Manage Files on HDFS with the Command Line
In this tutorial, we will walk through many of the common of the basic Hadoop Distributed File System (HDFS) commands you will need to manage files on HDFS. The particular datasets we will utilize to learn HDFS file management are San Francisco salaries from 2011-2014.
- Downloaded and Installed latest HDP Sandbox
- If you’re planning to deploy your sandbox on Azure, refer to this tutorial: Deploying the Sandbox on Azure
- Learning the Ropes of the HDP Sandbox
- Allow yourself around 1 hour to complete this tutorial.
Download San Francisco Salary Related Datasets
We will download sf-salaries-2011-2013.csv and sf-salaries-2014.csv data onto our local filesystems of the sandbox.
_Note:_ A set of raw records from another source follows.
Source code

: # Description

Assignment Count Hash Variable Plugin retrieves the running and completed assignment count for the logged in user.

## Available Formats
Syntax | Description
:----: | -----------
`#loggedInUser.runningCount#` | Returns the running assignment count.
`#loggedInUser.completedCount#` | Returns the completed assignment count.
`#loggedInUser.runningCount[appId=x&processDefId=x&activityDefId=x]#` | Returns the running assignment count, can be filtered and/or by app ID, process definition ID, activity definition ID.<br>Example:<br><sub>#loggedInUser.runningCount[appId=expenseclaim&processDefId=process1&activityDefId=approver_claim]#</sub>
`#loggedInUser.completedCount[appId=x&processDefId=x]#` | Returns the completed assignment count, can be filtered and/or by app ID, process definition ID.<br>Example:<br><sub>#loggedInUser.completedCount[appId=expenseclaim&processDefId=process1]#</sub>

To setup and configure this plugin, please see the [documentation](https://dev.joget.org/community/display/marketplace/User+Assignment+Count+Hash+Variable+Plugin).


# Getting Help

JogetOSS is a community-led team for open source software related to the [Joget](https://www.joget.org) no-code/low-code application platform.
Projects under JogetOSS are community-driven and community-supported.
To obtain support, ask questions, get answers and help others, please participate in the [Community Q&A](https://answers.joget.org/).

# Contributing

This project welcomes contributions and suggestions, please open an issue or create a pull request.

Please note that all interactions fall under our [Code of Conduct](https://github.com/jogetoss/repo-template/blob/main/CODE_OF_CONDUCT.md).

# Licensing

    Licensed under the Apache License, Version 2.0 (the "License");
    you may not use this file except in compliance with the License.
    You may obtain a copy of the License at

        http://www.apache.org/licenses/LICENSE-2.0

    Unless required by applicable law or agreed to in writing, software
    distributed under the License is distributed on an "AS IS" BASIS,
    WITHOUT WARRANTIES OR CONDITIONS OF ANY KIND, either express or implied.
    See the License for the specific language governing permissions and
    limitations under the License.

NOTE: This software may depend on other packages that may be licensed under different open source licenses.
The commands are tailored for mac and linux users.
1. Open a terminal on your local machine, SSH into the sandbox:
ssh firstname.lastname@example.org -p 2222
Note: If you’re on VMware or Azure, insert your appropriate IP address in place of 127.0.0.1. Azure users will need to replace port 2222 with 22.
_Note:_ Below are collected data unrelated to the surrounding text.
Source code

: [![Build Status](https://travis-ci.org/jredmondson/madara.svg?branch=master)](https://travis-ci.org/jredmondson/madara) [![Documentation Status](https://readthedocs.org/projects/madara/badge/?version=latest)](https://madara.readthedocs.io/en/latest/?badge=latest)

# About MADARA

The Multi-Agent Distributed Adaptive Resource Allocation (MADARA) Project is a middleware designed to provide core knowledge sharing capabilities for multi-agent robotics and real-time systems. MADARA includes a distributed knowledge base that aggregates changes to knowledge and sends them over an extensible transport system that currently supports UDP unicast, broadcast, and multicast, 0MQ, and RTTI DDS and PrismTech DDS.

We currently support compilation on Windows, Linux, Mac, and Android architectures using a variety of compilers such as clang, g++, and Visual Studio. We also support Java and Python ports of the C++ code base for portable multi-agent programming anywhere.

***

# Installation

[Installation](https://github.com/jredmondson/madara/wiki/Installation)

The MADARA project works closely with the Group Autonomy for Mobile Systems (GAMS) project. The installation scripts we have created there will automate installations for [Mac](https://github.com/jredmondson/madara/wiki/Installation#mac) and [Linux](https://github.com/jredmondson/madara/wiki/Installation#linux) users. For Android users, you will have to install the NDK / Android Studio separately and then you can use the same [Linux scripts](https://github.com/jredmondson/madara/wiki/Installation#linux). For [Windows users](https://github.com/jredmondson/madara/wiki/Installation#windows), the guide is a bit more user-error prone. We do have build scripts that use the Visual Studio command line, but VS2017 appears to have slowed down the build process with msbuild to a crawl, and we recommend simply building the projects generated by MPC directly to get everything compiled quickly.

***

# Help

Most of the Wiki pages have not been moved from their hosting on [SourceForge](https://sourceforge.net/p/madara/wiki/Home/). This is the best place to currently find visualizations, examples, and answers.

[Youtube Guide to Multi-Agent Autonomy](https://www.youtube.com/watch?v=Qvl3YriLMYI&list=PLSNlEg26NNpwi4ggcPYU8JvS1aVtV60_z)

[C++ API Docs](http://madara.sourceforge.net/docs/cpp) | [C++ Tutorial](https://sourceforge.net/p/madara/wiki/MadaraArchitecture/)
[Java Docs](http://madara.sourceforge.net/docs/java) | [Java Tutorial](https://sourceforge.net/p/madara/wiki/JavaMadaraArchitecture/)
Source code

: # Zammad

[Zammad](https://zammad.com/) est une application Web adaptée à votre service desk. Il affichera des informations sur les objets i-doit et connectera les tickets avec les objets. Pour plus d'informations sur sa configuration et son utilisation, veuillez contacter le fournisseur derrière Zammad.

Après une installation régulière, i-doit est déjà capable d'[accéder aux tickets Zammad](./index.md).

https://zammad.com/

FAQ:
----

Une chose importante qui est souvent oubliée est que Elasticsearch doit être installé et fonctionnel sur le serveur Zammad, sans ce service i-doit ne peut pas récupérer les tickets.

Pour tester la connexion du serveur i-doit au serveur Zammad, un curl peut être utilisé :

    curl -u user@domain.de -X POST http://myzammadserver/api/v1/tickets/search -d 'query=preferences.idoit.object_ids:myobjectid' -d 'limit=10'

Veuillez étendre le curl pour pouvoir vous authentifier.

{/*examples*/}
2. Copy and paste the commands to download the sf-salaries-2011-2013.csv and sf-salaries-2014.csv files. We will use them while we learn file management operations.
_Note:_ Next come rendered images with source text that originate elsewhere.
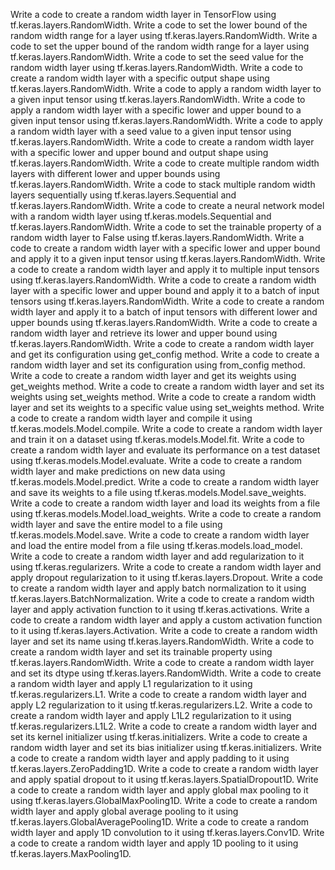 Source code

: Write a code to create a random width layer in TensorFlow using tf.keras.layers.RandomWidth.
Write a code to set the lower bound of the random width range for a layer using tf.keras.layers.RandomWidth.
Write a code to set the upper bound of the random width range for a layer using tf.keras.layers.RandomWidth.
Write a code to set the seed value for the random width layer using tf.keras.layers.RandomWidth.
Write a code to create a random width layer with a specific output shape using tf.keras.layers.RandomWidth.
Write a code to apply a random width layer to a given input tensor using tf.keras.layers.RandomWidth.
Write a code to apply a random width layer with a specific lower and upper bound to a given input tensor using tf.keras.layers.RandomWidth.
Write a code to apply a random width layer with a seed value to a given input tensor using tf.keras.layers.RandomWidth.
Write a code to create a random width layer with a specific lower and upper bound and output shape using tf.keras.layers.RandomWidth.
Write a code to create multiple random width layers with different lower and upper bounds using tf.keras.layers.RandomWidth.
Write a code to stack multiple random width layers sequentially using tf.keras.layers.Sequential and tf.keras.layers.RandomWidth.
Write a code to create a neural network model with a random width layer using tf.keras.models.Sequential and tf.keras.layers.RandomWidth.
Write a code to set the trainable property of a random width layer to False using tf.keras.layers.RandomWidth.
Write a code to create a random width layer with a specific lower and upper bound and apply it to a given input tensor using tf.keras.layers.RandomWidth.
Write a code to create a random width layer and apply it to multiple input tensors using tf.keras.layers.RandomWidth.
Write a code to create a random width layer with a specific lower and upper bound and apply it to a batch of input tensors using tf.keras.layers.RandomWidth.
Write a code to create a random width layer and apply it to a batch of input tensors with different lower and upper bounds using tf.keras.layers.RandomWidth.
Write a code to create a random width layer and retrieve its lower and upper bound using tf.keras.layers.RandomWidth.
Write a code to create a random width layer and get its configuration using get_config method.
Write a code to create a random width layer and set its configuration using from_config method.
Write a code to create a random width layer and get its weights using get_weights method.
Write a code to create a random width layer and set its weights using set_weights method.
Write a code to create a random width layer and set its weights to a specific value using set_weights method.
Write a code to create a random width layer and compile it using tf.keras.models.Model.compile.
Write a code to create a random width layer and train it on a dataset using tf.keras.models.Model.fit.
Write a code to create a random width layer and evaluate its performance on a test dataset using tf.keras.models.Model.evaluate.
Write a code to create a random width layer and make predictions on new data using tf.keras.models.Model.predict.
Write a code to create a random width layer and save its weights to a file using tf.keras.models.Model.save_weights.
Write a code to create a random width layer and load its weights from a file using tf.keras.models.Model.load_weights.
Write a code to create a random width layer and save the entire model to a file using tf.keras.models.Model.save.
Write a code to create a random width layer and load the entire model from a file using tf.keras.models.load_model.
Write a code to create a random width layer and add regularization to it using tf.keras.regularizers.
Write a code to create a random width layer and apply dropout regularization to it using tf.keras.layers.Dropout.
Write a code to create a random width layer and apply batch normalization to it using tf.keras.layers.BatchNormalization.
Write a code to create a random width layer and apply activation function to it using tf.keras.activations.
Write a code to create a random width layer and apply a custom activation function to it using tf.keras.layers.Activation.
Write a code to create a random width layer and set its name using tf.keras.layers.RandomWidth.
Write a code to create a random width layer and set its trainable property using tf.keras.layers.RandomWidth.
Write a code to create a random width layer and set its dtype using tf.keras.layers.RandomWidth.
Write a code to create a random width layer and apply L1 regularization to it using tf.keras.regularizers.L1.
Write a code to create a random width layer and apply L2 regularization to it using tf.keras.regularizers.L2.
Write a code to create a random width layer and apply L1L2 regularization to it using tf.keras.regularizers.L1L2.
Write a code to create a random width layer and set its kernel initializer using tf.keras.initializers.
Write a code to create a random width layer and set its bias initializer using tf.keras.initializers.
Write a code to create a random width layer and apply padding to it using tf.keras.layers.ZeroPadding1D.
Write a code to create a random width layer and apply spatial dropout to it using tf.keras.layers.SpatialDropout1D.
Write a code to create a random width layer and apply global max pooling to it using tf.keras.layers.GlobalMaxPooling1D.
Write a code to create a random width layer and apply global average pooling to it using tf.keras.layers.GlobalAveragePooling1D.
Write a code to create a random width layer and apply 1D convolution to it using tf.keras.layers.Conv1D.
Write a code to create a random width layer and apply 1D pooling to it using tf.keras.layers.MaxPooling1D.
# download sf-salaries-2011-2013 wget https://github.com/hortonworks/data-tutorials/raw/master/tutorials/hdp/manage-files-on-hdfs-via-cli-ambari-files-view/assets/sf-salary-datasets/sf-salaries-2011-2013.csv # download sf-salaries-2014 wget https://github.com/hortonworks/data-tutorials/raw/master/tutorials/hdp/manage-files-on-hdfs-via-cli-ambari-files-view/assets/sf-salary-datasets/sf-salaries-2014.csv
- Step 1: Create a Directory in HDFS, Upload a file and List Contents
- Step 2: Find Out Space Utilization in a HDFS Directory
- Step 3: Download Files From HDFS to Local File System
- Step 4: Explore Two Advanced Features
- Step 5: Use Help Command to Access Hadoop Command Manual
- Further Reading
Let’s learn by writing the syntax. You will be able to copy and paste the following example commands into your terminal. Let’s login under hdfs user, so we can give root user permission to perform file operations:
su hdfs cd
We will use the following command to run filesystem commands on the file system of hadoop:
hdfs dfs [command_operation]
Refer to the File System Shell Guide to view various command_operations.
hdfs dfs -chmod:
- Affects the permissions of the folder or file. Controls who has read/write/execute privileges
- We will give root access to read and write to the user directory. Later we will perform an operation in which we send a file from our local filesystem to hdfs.
hdfs dfs -chmod 777 /user
- Warning in production environments, setting the folder with the permissions above is not a good idea because anyone can read/write/execute files or folders.
Type the following command, so we can switch back to the root user. We can perform the remaining file operations under the user folder since the permissions were changed.
hdfs dfs -mkdir:
- Takes the path URI’s as an argument and creates a directory or multiple directories.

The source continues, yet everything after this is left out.